(Items listed in a dataset)
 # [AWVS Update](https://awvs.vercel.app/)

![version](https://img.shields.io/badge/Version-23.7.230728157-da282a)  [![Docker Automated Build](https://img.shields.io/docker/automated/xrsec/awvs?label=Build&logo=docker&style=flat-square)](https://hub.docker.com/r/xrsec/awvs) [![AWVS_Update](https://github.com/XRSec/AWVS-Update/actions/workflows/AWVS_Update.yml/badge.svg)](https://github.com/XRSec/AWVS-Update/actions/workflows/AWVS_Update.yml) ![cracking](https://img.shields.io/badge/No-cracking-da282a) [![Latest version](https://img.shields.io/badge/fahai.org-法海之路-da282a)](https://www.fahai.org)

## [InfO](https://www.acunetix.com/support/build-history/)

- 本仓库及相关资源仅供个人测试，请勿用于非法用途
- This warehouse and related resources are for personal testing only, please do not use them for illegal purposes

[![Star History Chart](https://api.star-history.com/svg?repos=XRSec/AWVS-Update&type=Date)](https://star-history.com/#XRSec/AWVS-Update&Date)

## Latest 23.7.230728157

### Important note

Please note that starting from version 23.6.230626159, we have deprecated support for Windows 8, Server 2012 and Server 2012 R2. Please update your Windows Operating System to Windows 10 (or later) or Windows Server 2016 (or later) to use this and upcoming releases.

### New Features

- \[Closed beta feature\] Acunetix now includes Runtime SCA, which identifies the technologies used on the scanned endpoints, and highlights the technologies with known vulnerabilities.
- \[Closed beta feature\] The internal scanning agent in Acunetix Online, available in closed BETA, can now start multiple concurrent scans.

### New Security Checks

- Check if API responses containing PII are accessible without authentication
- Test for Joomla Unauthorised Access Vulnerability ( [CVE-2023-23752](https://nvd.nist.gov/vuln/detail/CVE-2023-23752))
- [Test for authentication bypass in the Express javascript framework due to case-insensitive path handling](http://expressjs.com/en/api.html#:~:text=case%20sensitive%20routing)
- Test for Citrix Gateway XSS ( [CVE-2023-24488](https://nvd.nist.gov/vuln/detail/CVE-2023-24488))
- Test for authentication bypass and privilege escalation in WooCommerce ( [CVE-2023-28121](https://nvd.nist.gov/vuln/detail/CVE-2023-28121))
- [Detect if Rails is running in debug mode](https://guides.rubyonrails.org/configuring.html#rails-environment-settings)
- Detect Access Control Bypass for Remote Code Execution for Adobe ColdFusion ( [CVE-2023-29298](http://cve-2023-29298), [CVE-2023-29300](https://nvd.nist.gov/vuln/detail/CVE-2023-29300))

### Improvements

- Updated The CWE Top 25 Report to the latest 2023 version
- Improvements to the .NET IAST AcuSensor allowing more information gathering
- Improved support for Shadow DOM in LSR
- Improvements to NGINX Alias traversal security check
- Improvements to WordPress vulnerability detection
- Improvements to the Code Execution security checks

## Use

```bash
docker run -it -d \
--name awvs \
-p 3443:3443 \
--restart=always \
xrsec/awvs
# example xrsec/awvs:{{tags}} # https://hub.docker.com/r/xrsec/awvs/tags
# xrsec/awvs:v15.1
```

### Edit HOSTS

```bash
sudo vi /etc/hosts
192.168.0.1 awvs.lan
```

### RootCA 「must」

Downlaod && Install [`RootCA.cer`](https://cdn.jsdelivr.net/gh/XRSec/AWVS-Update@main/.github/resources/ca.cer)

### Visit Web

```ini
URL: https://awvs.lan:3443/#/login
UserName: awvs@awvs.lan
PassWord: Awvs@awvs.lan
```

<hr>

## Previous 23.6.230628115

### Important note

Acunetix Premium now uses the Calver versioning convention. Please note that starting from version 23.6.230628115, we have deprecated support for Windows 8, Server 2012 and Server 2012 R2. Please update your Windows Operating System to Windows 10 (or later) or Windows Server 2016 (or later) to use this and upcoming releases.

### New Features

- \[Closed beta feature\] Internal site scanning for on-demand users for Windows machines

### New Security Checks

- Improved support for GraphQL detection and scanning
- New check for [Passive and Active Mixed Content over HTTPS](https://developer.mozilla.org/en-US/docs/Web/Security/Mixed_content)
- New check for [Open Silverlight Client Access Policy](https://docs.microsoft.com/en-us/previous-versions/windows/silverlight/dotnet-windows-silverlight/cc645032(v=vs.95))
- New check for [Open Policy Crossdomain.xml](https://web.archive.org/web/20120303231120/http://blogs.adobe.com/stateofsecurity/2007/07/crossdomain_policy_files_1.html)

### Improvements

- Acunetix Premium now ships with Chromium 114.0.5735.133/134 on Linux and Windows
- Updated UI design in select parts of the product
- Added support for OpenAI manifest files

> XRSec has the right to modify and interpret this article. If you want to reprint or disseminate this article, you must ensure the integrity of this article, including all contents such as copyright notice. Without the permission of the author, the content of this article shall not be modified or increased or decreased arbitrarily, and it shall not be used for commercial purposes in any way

** What the task asks **
Restate exactly, and only, every line from the one that contains "Acunetix Premium now uses" through the last line of the records.

** Exercise solution **
Acunetix Premium now uses the Calver versioning convention. Please note that starting from version 23.6.230628115, we have deprecated support for Windows 8, Server 2012 and Server 2012 R2. Please update your Windows Operating System to Windows 10 (or later) or Windows Server 2016 (or later) to use this and upcoming releases.

### New Features

- \[Closed beta feature\] Internal site scanning for on-demand users for Windows machines

### New Security Checks

- Improved support for GraphQL detection and scanning
- New check for [Passive and Active Mixed Content over HTTPS](https://developer.mozilla.org/en-US/docs/Web/Security/Mixed_content)
- New check for [Open Silverlight Client Access Policy](https://docs.microsoft.com/en-us/previous-versions/windows/silverlight/dotnet-windows-silverlight/cc645032(v=vs.95))
- New check for [Open Policy Crossdomain.xml](https://web.archive.org/web/20120303231120/http://blogs.adobe.com/stateofsecurity/2007/07/crossdomain_policy_files_1.html)

### Improvements

- Acunetix Premium now ships with Chromium 114.0.5735.133/134 on Linux and Windows
- Updated UI design in select parts of the product
- Added support for OpenAI manifest files

> XRSec has the right to modify and interpret this article. If you want to reprint or disseminate this article, you must ensure the integrity of this article, including all contents such as copyright notice. Without the permission of the author, the content of this article shall not be modified or increased or decreased arbitrarily, and it shall not be used for commercial purposes in any way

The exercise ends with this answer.